Goal of the exercise: Could you set down all of the data again, exactly as it stands?
---+---
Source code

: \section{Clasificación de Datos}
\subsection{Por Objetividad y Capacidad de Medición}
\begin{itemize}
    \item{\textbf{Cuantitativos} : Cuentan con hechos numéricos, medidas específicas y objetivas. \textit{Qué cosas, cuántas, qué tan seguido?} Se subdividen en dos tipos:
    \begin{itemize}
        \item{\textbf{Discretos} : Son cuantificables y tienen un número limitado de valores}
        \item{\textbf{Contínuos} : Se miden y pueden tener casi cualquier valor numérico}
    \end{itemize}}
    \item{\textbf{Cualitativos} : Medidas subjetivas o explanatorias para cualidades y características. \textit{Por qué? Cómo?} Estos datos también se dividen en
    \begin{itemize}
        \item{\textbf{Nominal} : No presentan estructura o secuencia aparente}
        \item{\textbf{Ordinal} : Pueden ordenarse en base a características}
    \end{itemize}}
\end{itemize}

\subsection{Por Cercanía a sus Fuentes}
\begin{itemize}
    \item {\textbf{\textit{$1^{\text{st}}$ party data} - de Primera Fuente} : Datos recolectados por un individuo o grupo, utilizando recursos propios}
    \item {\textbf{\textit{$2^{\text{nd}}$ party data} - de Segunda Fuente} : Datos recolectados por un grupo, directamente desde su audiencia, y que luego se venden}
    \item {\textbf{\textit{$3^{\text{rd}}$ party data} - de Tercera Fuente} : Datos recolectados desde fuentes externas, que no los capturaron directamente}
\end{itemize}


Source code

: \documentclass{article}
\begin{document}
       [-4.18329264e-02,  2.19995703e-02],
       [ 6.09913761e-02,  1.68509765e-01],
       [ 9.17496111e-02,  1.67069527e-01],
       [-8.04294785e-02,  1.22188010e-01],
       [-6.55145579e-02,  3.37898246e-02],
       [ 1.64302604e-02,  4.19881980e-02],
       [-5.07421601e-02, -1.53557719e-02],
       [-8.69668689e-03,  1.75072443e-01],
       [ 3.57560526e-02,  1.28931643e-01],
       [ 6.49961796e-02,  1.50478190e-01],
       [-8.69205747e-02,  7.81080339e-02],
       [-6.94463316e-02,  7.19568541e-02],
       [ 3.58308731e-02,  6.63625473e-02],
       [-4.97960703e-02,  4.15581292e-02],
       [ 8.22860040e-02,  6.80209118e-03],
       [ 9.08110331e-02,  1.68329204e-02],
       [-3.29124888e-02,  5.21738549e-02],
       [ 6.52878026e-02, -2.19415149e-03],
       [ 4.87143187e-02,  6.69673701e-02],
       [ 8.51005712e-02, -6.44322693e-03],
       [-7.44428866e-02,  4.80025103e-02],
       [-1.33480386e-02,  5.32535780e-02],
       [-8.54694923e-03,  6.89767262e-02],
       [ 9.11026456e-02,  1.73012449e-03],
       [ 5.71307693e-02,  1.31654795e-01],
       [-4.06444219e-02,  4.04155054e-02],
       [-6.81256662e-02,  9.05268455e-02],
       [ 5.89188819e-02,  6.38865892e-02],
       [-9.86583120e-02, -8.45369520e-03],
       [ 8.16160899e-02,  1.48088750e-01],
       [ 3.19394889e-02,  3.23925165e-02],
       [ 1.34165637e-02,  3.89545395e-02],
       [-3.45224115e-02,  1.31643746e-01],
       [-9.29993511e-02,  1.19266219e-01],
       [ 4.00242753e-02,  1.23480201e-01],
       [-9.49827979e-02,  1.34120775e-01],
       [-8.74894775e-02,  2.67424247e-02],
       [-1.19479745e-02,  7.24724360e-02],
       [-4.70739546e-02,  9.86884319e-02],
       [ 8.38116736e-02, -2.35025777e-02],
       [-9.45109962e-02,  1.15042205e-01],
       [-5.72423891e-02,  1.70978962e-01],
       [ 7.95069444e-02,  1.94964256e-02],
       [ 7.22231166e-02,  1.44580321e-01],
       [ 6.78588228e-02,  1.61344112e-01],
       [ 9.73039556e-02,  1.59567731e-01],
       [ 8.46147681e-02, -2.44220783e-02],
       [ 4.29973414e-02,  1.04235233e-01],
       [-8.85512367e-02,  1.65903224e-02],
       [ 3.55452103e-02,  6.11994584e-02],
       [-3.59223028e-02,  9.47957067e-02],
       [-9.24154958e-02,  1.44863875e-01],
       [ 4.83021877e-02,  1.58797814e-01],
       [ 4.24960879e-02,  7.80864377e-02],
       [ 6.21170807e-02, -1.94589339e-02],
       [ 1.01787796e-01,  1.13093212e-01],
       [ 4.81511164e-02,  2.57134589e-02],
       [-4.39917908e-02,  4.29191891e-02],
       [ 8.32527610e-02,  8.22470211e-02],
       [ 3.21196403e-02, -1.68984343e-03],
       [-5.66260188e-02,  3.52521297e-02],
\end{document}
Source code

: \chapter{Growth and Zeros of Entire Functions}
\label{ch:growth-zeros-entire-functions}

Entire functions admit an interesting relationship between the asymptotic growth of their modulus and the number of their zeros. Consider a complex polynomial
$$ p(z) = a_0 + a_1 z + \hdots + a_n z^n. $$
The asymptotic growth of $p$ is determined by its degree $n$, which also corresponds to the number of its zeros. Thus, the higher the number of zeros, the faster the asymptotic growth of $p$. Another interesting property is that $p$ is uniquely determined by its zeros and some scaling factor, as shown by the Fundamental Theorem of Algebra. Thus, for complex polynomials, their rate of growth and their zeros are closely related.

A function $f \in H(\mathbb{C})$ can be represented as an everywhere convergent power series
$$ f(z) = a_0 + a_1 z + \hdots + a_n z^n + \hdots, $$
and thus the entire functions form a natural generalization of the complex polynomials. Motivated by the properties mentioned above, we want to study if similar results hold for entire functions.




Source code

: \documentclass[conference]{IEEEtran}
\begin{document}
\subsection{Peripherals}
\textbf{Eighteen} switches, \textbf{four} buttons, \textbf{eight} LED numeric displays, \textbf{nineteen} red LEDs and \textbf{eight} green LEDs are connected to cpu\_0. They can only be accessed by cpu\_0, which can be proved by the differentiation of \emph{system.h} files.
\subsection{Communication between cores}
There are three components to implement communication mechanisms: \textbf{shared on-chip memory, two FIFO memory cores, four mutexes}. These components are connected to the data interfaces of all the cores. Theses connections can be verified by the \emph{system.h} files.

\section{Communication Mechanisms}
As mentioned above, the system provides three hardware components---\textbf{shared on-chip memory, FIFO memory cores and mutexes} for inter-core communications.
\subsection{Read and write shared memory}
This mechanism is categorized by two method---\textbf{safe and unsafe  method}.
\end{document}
---+---
Task response:
Source code

: \section{Clasificación de Datos}
\subsection{Por Objetividad y Capacidad de Medición}
\begin{itemize}
    \item{\textbf{Cuantitativos} : Cuentan con hechos numéricos, medidas específicas y objetivas. \textit{Qué cosas, cuántas, qué tan seguido?} Se subdividen en dos tipos:
    \begin{itemize}
        \item{\textbf{Discretos} : Son cuantificables y tienen un número limitado de valores}
        \item{\textbf{Contínuos} : Se miden y pueden tener casi cualquier valor numérico}
    \end{itemize}}
    \item{\textbf{Cualitativos} : Medidas subjetivas o explanatorias para cualidades y características. \textit{Por qué? Cómo?} Estos datos también se dividen en
    \begin{itemize}
        \item{\textbf{Nominal} : No presentan estructura o secuencia aparente}
        \item{\textbf{Ordinal} : Pueden ordenarse en base a características}
    \end{itemize}}
\end{itemize}

\subsection{Por Cercanía a sus Fuentes}
\begin{itemize}
    \item {\textbf{\textit{$1^{\text{st}}$ party data} - de Primera Fuente} : Datos recolectados por un individuo o grupo, utilizando recursos propios}
    \item {\textbf{\textit{$2^{\text{nd}}$ party data} - de Segunda Fuente} : Datos recolectados por un grupo, directamente desde su audiencia, y que luego se venden}
    \item {\textbf{\textit{$3^{\text{rd}}$ party data} - de Tercera Fuente} : Datos recolectados desde fuentes externas, que no los capturaron directamente}
\end{itemize}


Source code

: \documentclass{article}
\begin{document}
       [-4.18329264e-02,  2.19995703e-02],
       [ 6.09913761e-02,  1.68509765e-01],
       [ 9.17496111e-02,  1.67069527e-01],
       [-8.04294785e-02,  1.22188010e-01],
       [-6.55145579e-02,  3.37898246e-02],
       [ 1.64302604e-02,  4.19881980e-02],
       [-5.07421601e-02, -1.53557719e-02],
       [-8.69668689e-03,  1.75072443e-01],
       [ 3.57560526e-02,  1.28931643e-01],
       [ 6.49961796e-02,  1.50478190e-01],
       [-8.69205747e-02,  7.81080339e-02],
       [-6.94463316e-02,  7.19568541e-02],
       [ 3.58308731e-02,  6.63625473e-02],
       [-4.97960703e-02,  4.15581292e-02],
       [ 8.22860040e-02,  6.80209118e-03],
       [ 9.08110331e-02,  1.68329204e-02],
       [-3.29124888e-02,  5.21738549e-02],
       [ 6.52878026e-02, -2.19415149e-03],
       [ 4.87143187e-02,  6.69673701e-02],
       [ 8.51005712e-02, -6.44322693e-03],
       [-7.44428866e-02,  4.80025103e-02],
       [-1.33480386e-02,  5.32535780e-02],
       [-8.54694923e-03,  6.89767262e-02],
       [ 9.11026456e-02,  1.73012449e-03],
       [ 5.71307693e-02,  1.31654795e-01],
       [-4.06444219e-02,  4.04155054e-02],
       [-6.81256662e-02,  9.05268455e-02],
       [ 5.89188819e-02,  6.38865892e-02],
       [-9.86583120e-02, -8.45369520e-03],
       [ 8.16160899e-02,  1.48088750e-01],
       [ 3.19394889e-02,  3.23925165e-02],
       [ 1.34165637e-02,  3.89545395e-02],
       [-3.45224115e-02,  1.31643746e-01],
       [-9.29993511e-02,  1.19266219e-01],
       [ 4.00242753e-02,  1.23480201e-01],
       [-9.49827979e-02,  1.34120775e-01],
       [-8.74894775e-02,  2.67424247e-02],
       [-1.19479745e-02,  7.24724360e-02],
       [-4.70739546e-02,  9.86884319e-02],
       [ 8.38116736e-02, -2.35025777e-02],
       [-9.45109962e-02,  1.15042205e-01],
       [-5.72423891e-02,  1.70978962e-01],
       [ 7.95069444e-02,  1.94964256e-02],
       [ 7.22231166e-02,  1.44580321e-01],
       [ 6.78588228e-02,  1.61344112e-01],
       [ 9.73039556e-02,  1.59567731e-01],
       [ 8.46147681e-02, -2.44220783e-02],
       [ 4.29973414e-02,  1.04235233e-01],
       [-8.85512367e-02,  1.65903224e-02],
       [ 3.55452103e-02,  6.11994584e-02],
       [-3.59223028e-02,  9.47957067e-02],
       [-9.24154958e-02,  1.44863875e-01],
       [ 4.83021877e-02,  1.58797814e-01],
       [ 4.24960879e-02,  7.80864377e-02],
       [ 6.21170807e-02, -1.94589339e-02],
       [ 1.01787796e-01,  1.13093212e-01],
       [ 4.81511164e-02,  2.57134589e-02],
       [-4.39917908e-02,  4.29191891e-02],
       [ 8.32527610e-02,  8.22470211e-02],
       [ 3.21196403e-02, -1.68984343e-03],
       [-5.66260188e-02,  3.52521297e-02],
\end{document}
Source code

: \chapter{Growth and Zeros of Entire Functions}
\label{ch:growth-zeros-entire-functions}

Entire functions admit an interesting relationship between the asymptotic growth of their modulus and the number of their zeros. Consider a complex polynomial
$$ p(z) = a_0 + a_1 z + \hdots + a_n z^n. $$
The asymptotic growth of $p$ is determined by its degree $n$, which also corresponds to the number of its zeros. Thus, the higher the number of zeros, the faster the asymptotic growth of $p$. Another interesting property is that $p$ is uniquely determined by its zeros and some scaling factor, as shown by the Fundamental Theorem of Algebra. Thus, for complex polynomials, their rate of growth and their zeros are closely related.

A function $f \in H(\mathbb{C})$ can be represented as an everywhere convergent power series
$$ f(z) = a_0 + a_1 z + \hdots + a_n z^n + \hdots, $$
and thus the entire functions form a natural generalization of the complex polynomials. Motivated by the properties mentioned above, we want to study if similar results hold for entire functions.




Source code

: \documentclass[conference]{IEEEtran}
\begin{document}
\subsection{Peripherals}
\textbf{Eighteen} switches, \textbf{four} buttons, \textbf{eight} LED numeric displays, \textbf{nineteen} red LEDs and \textbf{eight} green LEDs are connected to cpu\_0. They can only be accessed by cpu\_0, which can be proved by the differentiation of \emph{system.h} files.
\subsection{Communication between cores}
There are three components to implement communication mechanisms: \textbf{shared on-chip memory, two FIFO memory cores, four mutexes}. These components are connected to the data interfaces of all the cores. Theses connections can be verified by the \emph{system.h} files.

\section{Communication Mechanisms}
As mentioned above, the system provides three hardware components---\textbf{shared on-chip memory, FIFO memory cores and mutexes} for inter-core communications.
\subsection{Read and write shared memory}
This mechanism is categorized by two method---\textbf{safe and unsafe  method}.
\end{document}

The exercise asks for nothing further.